■ **WHAT IS REQUIRED**
Exactly and in full, give the records again.

■ **EXERCISE MATERIALS**
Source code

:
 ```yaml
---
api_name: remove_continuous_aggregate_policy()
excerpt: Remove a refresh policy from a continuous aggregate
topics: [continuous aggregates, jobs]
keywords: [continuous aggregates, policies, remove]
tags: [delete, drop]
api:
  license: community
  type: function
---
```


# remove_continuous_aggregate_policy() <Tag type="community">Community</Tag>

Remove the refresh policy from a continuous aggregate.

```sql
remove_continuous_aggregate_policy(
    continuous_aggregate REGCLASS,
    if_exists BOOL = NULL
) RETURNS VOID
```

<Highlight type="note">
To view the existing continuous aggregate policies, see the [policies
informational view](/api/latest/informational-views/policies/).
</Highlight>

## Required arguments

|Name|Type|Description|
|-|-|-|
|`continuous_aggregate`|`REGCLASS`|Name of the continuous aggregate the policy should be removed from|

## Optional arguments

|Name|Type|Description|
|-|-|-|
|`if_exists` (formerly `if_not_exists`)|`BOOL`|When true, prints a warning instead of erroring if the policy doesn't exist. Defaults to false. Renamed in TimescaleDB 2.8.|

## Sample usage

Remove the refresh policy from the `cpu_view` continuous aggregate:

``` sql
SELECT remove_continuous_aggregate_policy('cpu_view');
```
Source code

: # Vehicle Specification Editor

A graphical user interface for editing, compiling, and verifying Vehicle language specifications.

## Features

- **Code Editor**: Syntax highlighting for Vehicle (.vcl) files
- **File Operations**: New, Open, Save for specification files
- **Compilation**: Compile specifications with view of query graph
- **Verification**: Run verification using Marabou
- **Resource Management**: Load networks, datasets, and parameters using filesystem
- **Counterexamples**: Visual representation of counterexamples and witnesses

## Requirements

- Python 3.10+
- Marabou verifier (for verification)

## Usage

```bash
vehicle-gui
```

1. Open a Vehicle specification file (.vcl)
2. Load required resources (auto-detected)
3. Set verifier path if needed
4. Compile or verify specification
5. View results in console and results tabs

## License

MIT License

■ **EXERCISE ANSWER**
Source code

:
 ```yaml
---
api_name: remove_continuous_aggregate_policy()
excerpt: Remove a refresh policy from a continuous aggregate
topics: [continuous aggregates, jobs]
keywords: [continuous aggregates, policies, remove]
tags: [delete, drop]
api:
  license: community
  type: function
---
```


# remove_continuous_aggregate_policy() <Tag type="community">Community</Tag>

Remove the refresh policy from a continuous aggregate.

```sql
remove_continuous_aggregate_policy(
    continuous_aggregate REGCLASS,
    if_exists BOOL = NULL
) RETURNS VOID
```

<Highlight type="note">
To view the existing continuous aggregate policies, see the [policies
informational view](/api/latest/informational-views/policies/).
</Highlight>

## Required arguments

|Name|Type|Description|
|-|-|-|
|`continuous_aggregate`|`REGCLASS`|Name of the continuous aggregate the policy should be removed from|

## Optional arguments

|Name|Type|Description|
|-|-|-|
|`if_exists` (formerly `if_not_exists`)|`BOOL`|When true, prints a warning instead of erroring if the policy doesn't exist. Defaults to false. Renamed in TimescaleDB 2.8.|

## Sample usage

Remove the refresh policy from the `cpu_view` continuous aggregate:

``` sql
SELECT remove_continuous_aggregate_policy('cpu_view');
```
Source code

: # Vehicle Specification Editor

A graphical user interface for editing, compiling, and verifying Vehicle language specifications.

## Features

- **Code Editor**: Syntax highlighting for Vehicle (.vcl) files
- **File Operations**: New, Open, Save for specification files
- **Compilation**: Compile specifications with view of query graph
- **Verification**: Run verification using Marabou
- **Resource Management**: Load networks, datasets, and parameters using filesystem
- **Counterexamples**: Visual representation of counterexamples and witnesses

## Requirements

- Python 3.10+
- Marabou verifier (for verification)

## Usage

```bash
vehicle-gui
```

1. Open a Vehicle specification file (.vcl)
2. Load required resources (auto-detected)
3. Set verifier path if needed
4. Compile or verify specification
5. View results in console and results tabs

## License

MIT License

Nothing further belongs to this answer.